La puerta se abrió lentamente, solo un poco, y un par de ojos temerosos se asomaron por la pequeña separación.

- ¿En serio hizo que se fueran? – Preguntaron desde dentro.

- Yo cumplo lo que digo, niña. –

Fue entonces que la puerta se abrió completamente y Makoto salió fuera.

- Muchas gracias. – Fueron las escasas palabras de la castaña. – Usted nos salvó. –

- Lo hice por el dinero que me prometiste. – El tipo estiró una mano frente a la joven.

- Sí, dinero. – Makoto tenía que aprender que no todo el mundo actuaba de corazón. – Aquí tiene. – Entregó al hombre los últimos ahorros que tenía. – Gracias de todas maneras. –

- Bueno, no creo que estés tan agradecida de mí luego de lo que te voy a decir. –

- ¿De qué habla? –

- Tenerlas acá puede resultar peligroso para mi familia y para las personas que me rentan una habitación. – El hombre observó hacia el interior y encontró a la bruja sentada en un rincón.
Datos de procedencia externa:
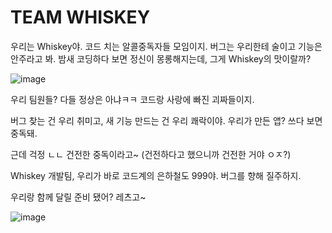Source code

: # TEAM WHISKEY

우리는 Whiskey야. 코드 치는 알콜중독자들 모임이지.
버그는 우리한테 술이고 기능은 안주라고 봐.
밤새 코딩하다 보면 정신이 몽롱해지는데, 그게 Whiskey의 맛이랄까?

![image](https://github.com/user-attachments/assets/459c307e-fbae-443f-8328-c6695dfa7da6)


우리 팀원들? 다들 정상은 아냐ㅋㅋ
코드랑 사랑에 빠진 괴짜들이지.

버그 찾는 건 우리 취미고, 새 기능 만드는 건 우리 쾌락이야.
우리가 만든 앱? 쓰다 보면 중독돼.

근데 걱정 ㄴㄴ 건전한 중독이라고~
(건전하다고 했으니까 건전한 거야 ㅇㅈ?)

Whiskey 개발팀, 우리가 바로 코드계의 은하철도 999야.
버그를 향해 질주하지.

우리랑 함께 달릴 준비 됐어? 레츠고~

![image](https://github.com/user-attachments/assets/88ce4082-957c-4ee3-9f6b-adb91f9b77a0)

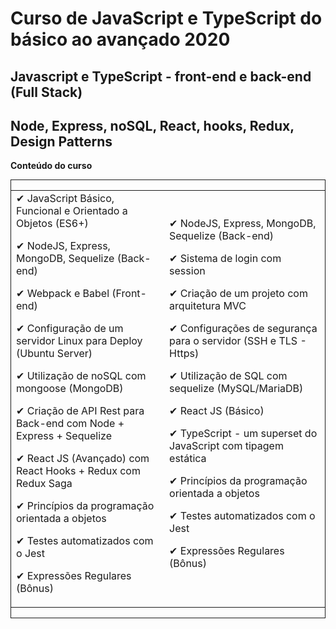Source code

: # Curso de JavaScript e TypeScript do básico ao avançado 2020

## Javascript e TypeScript - front-end e back-end (Full Stack)
## Node, Express, noSQL, React, hooks, Redux, Design Patterns<br>

 **Conteúdo do curso**

<div style="border: 1px solid">
<table>
<tr>
<td>
✔  JavaScript Básico, Funcional e Orientado a Objetos (ES6+)<br>

✔ NodeJS, Express, MongoDB, Sequelize (Back-end)

✔ Webpack e Babel (Front-end)

✔ Configuração de um servidor Linux para Deploy (Ubuntu Server)

✔ Utilização de noSQL com mongoose (MongoDB)

✔ Criação de API Rest para Back-end com Node + Express + Sequelize

✔ React JS (Avançado) com React Hooks + Redux com Redux Saga

✔ Princípios da programação orientada a objetos

✔ Testes automatizados com o Jest

✔ Expressões Regulares (Bônus)
</td>

<td>
✔  NodeJS, Express, MongoDB, Sequelize (Back-end)

✔ Sistema de login com session

✔ Criação de um projeto com arquitetura MVC

✔ Configurações de segurança para o servidor (SSH e TLS - Https)

✔ Utilização de SQL com sequelize (MySQL/MariaDB)

✔ React JS (Básico)

✔ TypeScript - um superset do JavaScript com tipagem estática

✔ Princípios da programação orientada a objetos

✔ Testes automatizados com o Jest

✔ Expressões Regulares (Bônus)
</td>
</table>
</div>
Sin pudor la apuntó, Makoto siguió su dedo y observó a su pobre compañera. – Todos están buscándola, todos quieren atraparla. Ella está maldita y no quiero que mi hostal quede maldito también. –

- Ella no está maldita. – Dijo la castaña defendiendo a la otra joven. – Simplemente no la conocen. –

- Como sea, me puede costar caro tenerla acá. – Así que el viejo había tomado una decisión. – Deben tomar sus cosas e irse hoy mismo. –

- ¡¿Qué?! – Tenía que estar bromeando. - ¡Nos salva de los guardias reales para luego tirarnos a la calle! –

- Son ustedes o todos nosotros. –

Makoto no pudo objetar contra esa frase. No encontró palabras, ya que la impotencia terminó por ganar su voz. Entró en la habitación y buscó un saco pequeño donde poner un par de mantas. No era necesario partir con todas sus pertenencias, solo iban a molestar.

- Ya vámonos, Ami. – Con el saco sobre su hombro tomó una de las manos de la peliazul, obligándola a levantarse de su asiento.

Las dos chicas abandonaron la habitación, pero el viejo tenía algo más que decirles.

- Tenemos una puerta que da con los callejones que hay detrás del hostal. Salgan por allí, así les darán trabajo a los guardias para encontrarlas. –

Makoto y Ami no tenían nada que perder. Andar por los oscuros callejones era mejor cuando uno trataba de escapar, así que decidieron abandonar el lugar por la parte de atrás.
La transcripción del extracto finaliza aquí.